= Peter Amos Siwo =

Zambian businessman

Peter Amos Mbiko Siwo ( – ) was one of the first black graduates in Northern Rhodesia, and a pioneering civil servant after the country achieved independence as Zambia.

==Early life and education==
He was born in Siwo Village beside the Thandiwe Caves, near Chipata in Eastern Province. He was a pupil at Munali Boys Secondary School, Lusaka, and became Head Boy. At that time it was the only secondary school for black boys in the then Northern Rhodesia. He did his postgraduate studies at Columbia University, in New York. He studied at St Antony's College, Oxford University 1982-83.

==Career==
He was the first black graduate to work at the Luansha Mines. Before independence, he lived in a little house in no man's land in the Copperbelt. They did not want to put him with the black miners in those tiny houses because he was a graduate, but they could not put him in a big house in the white area either because he was black.

He was the first chairman of Zambia Airways.

He was Permanent Secretary in the then Ministry of Power, Transport Works and Communications for about five years when Rhodesia's Unilateral Declaration of Independence was declared in 1965. It later split into three different ministries. As of 1973, he was Permanent Secretary in the Ministry of Works and Supply. He later won a libel case against the Times of Zambia newspaper over its reporting of his actions in this role, in a contract dispute between the ministry and the vehicle supplier TAW International Leasing, Inc. He was often quoted by the Times of Zambia.

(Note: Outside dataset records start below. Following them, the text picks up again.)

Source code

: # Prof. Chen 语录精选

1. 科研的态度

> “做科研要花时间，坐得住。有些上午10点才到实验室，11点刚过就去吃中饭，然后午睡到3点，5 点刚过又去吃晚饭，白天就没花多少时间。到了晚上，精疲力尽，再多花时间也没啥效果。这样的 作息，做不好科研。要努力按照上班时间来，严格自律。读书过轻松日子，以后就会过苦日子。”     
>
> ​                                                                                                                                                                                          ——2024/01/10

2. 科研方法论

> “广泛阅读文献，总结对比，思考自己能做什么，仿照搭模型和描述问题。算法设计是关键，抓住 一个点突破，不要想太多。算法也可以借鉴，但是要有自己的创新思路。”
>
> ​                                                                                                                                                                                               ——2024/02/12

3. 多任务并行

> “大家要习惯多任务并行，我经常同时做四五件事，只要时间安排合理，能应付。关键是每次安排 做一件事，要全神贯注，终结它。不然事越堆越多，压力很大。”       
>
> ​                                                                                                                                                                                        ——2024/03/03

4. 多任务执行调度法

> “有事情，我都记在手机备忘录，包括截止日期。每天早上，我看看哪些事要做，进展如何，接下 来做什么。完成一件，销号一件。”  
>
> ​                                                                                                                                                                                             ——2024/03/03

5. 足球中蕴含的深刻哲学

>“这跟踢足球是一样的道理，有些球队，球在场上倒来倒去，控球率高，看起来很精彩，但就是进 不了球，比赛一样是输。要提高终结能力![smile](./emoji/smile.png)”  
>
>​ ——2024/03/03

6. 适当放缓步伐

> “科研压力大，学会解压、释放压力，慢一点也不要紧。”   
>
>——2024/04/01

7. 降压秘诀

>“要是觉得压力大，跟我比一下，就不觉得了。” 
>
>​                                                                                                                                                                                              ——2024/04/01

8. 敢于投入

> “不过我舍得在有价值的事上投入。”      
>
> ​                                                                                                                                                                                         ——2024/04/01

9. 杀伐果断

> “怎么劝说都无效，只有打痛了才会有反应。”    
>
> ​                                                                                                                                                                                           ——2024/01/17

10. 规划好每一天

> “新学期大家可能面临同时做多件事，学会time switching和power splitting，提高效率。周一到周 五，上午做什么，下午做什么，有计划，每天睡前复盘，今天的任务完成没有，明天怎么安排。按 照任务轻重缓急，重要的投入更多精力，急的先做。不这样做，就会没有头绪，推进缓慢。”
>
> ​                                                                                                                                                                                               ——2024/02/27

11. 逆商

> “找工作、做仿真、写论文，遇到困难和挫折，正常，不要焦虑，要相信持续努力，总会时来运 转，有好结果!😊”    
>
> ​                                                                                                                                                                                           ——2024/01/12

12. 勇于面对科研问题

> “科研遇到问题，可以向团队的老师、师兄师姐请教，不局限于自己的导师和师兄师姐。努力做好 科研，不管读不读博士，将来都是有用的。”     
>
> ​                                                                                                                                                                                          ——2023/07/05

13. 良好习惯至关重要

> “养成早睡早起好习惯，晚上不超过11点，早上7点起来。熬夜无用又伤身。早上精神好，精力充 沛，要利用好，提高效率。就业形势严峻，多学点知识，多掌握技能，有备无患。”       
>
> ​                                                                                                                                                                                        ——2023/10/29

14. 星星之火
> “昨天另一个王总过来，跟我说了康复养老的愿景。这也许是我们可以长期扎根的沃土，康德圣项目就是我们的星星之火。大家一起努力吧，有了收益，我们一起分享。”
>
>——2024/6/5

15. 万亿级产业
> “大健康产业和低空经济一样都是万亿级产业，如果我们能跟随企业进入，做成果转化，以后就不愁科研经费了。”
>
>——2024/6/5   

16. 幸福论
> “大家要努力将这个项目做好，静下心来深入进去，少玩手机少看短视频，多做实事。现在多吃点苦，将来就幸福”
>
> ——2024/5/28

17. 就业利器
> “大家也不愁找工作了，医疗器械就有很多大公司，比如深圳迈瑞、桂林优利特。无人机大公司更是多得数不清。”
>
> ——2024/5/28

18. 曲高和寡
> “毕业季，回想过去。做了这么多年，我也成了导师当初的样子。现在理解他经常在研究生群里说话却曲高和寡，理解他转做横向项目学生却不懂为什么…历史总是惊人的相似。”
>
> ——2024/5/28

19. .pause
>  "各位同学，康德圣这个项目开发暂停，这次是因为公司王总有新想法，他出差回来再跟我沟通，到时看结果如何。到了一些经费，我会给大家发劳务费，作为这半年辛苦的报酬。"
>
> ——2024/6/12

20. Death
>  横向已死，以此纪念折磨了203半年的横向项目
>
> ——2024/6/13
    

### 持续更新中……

As of 1987, he was the Education and Cultural Permanent Secretary. He chaired many meetings for United Nations Education committees and Commonwealth Education Conferences and World Bank meetings. He chaired and worked on the Education Reforms in Zambia and was the first Director of Examinations Board.

==Personal life==
He married Sheila Gibson McHarrie at Glenluce Abbey, Wigtownshire, Scotland on 20 September 1979.